===== Given information =====

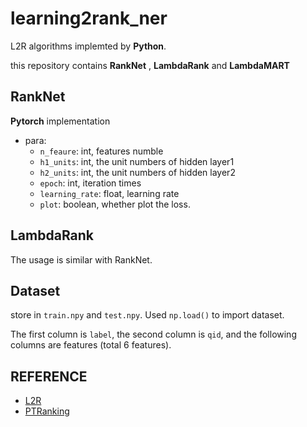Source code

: # learning2rank_ner

L2R algorithms implemted by **Python**.

this repository contains **RankNet** , **LambdaRank** and **LambdaMART**

## RankNet

**Pytorch** implementation

- para:
  - `n_feaure`: int, features numble
  - `h1_units`: int,  the unit numbers of hidden layer1
  - `h2_units`: int, the unit numbers of hidden layer2
  - `epoch`: int, iteration times
  - `learning_rate`: float, learning rate
  - `plot`: boolean, whether plot the loss.

## LambdaRank

The usage is similar with RankNet.

## Dataset

store in `train.npy` and `test.npy`. Used `np.load()` to import dataset.

The first column is `label`, the second column is `qid`, and the following columns are features (total 6 features).

## REFERENCE

- [L2R](https://github.com/houchenyu/L2R)
- [PTRanking](https://github.com/wildltr/ptranking)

=====

Exactly reproduce the lines that run from the first line of the listing above to the line containing "int, iteration times", including both; omit the pictures.

Source code

: # learning2rank_ner

L2R algorithms implemted by **Python**.

this repository contains **RankNet** , **LambdaRank** and **LambdaMART**

## RankNet

**Pytorch** implementation

- para:
  - `n_feaure`: int, features numble
  - `h1_units`: int,  the unit numbers of hidden layer1
  - `h2_units`: int, the unit numbers of hidden layer2
  - `epoch`: int, iteration times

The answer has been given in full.